Depression is common in late life: both major and minor depression are reported in 13% of community dwelling older adults, 24% of older medical out-patients, 30% of older acute care patients and 43% of nursing home dwelling older adults . Depression is often reversible with prompt and appropriate treatment. However, if left untreated, depression may result in the onset of physical, cognitive and social impairment, as well as delayed recovery from medical illness and surgery, increased health care utilization and suicide. A wealth of evidence indicates that consumption of fish or dietary fish oils containing long-chain n-3 PUFA, is associated with cardiovascular benefits, including a reduction in circulating triglycerides and reduced mortality from coronary heart disease . Moreover, n-3 PUFA have been proposed as potential treatment of depressive disorders . Lower concentrations of n-3 PUFA are associated not only with cognitive impairment and dementia, but also with depression, a potential risk factor for cognitive decline . Our data clearly demonstrate that elderly depression is characterized by very low levels of n-3 PUFA, in particular of EPA, in RBC membranes compared to healthy subjects. In this study, the supplementation with 2.5 grams/day of n-3 PUFA for eight weeks with an EPA/DHA ratio 2:1 reduced the GDS of the depressed subjects. This positive result appears to be related to the chosen supplementation protocol used in the study. As a matter of fact, the inconsistence of the outcomes of different meta-analyses has been ascribed to differences in dose and type of the n-3 PUFA supplements used for the treatment of major depression (MDD). Martins et al.  reviewed recently the effects of n-3 PUFA dosages from 1 g to 6 g/day as well as of EPA and DHA alone or in different combinations of TG or ethyl esters for different treatment periods. These authors concluded that n-3 PUFA supplementation is beneficial in adult patients with MDD, but that its effect is strongly dependent upon the EPA content of the regimen. Thus, studies employing regimens containing more than 60% of EPA showed a highly significant pooled standard mean difference estimate, whereas those containing less than 60% of EPA did not .
Omega-3 supplements used at different EPA:DHA ratios, such as 1.2:1 at higher doses, were able to increase both EPA and DHA concentration in RBC membranes in adults affected by moderate hypertriglyceridemia .
In this study, daily supplementation with 2.5 g/day of n-3 PUFA with EPA/DHA content of 2:1 appeared able to restore only EPA concentration in RBC membrane to normal values, while the blood EPA and DHA concentrations after supplementation did not increase to the value observed in healthy subjects.

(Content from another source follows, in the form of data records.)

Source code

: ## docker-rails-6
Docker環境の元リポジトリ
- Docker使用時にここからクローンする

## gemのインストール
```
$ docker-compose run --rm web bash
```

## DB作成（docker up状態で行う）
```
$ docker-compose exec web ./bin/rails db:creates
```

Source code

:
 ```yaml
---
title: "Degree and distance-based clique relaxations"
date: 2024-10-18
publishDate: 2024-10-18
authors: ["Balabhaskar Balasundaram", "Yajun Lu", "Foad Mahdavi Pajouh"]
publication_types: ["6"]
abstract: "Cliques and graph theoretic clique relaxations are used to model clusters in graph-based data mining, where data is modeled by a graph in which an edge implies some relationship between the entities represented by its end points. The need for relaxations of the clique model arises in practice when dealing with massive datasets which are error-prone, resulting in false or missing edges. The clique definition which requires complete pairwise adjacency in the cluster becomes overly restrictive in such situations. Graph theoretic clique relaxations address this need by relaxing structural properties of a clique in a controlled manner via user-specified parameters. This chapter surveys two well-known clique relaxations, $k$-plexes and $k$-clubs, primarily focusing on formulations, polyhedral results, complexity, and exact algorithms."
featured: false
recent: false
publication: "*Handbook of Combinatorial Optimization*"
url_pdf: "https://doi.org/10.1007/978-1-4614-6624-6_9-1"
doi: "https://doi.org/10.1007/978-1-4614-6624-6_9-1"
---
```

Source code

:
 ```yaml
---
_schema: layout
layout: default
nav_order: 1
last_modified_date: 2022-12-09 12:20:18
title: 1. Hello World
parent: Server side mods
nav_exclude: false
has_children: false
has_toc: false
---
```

Moreover, in this study, after supplementation in depressed subjects EPA appeared to be enriched in PE, PS and PC of RBC phospholipids, while DHA selectively increased in PC. This may be relevant for the production of PUFA metabolites from phospholipids, arising from second messengers and intracellular signals.
In fact n-3 PUFA, especially DHA, are increasingly being recognized as reservoirs of lipid messengers for neuronal cells, ; . Specific precursors are cleaved from membrane phospholipids, in particular from PC, upon stimulation by neurotransmitters, neurotrophic factors, cytokines, membrane depolarization, ion channel activation. The lipid messengers, such as neuroprotectins, that originate from the cleaved DHA regulate and interact with multiple signalling cascades, contributing to the growth, differentiation, function, protection and repair of the nervous system . From this point of view, our data demonstrate that in depressed subjects the level of DHA is preserved in RBC membranes while it is decreased in whole blood. After n-3 PUFA supplementation, the incorporation of DHA exclusively in PC of membrane phospholipids may favor the production of DHA metabolites.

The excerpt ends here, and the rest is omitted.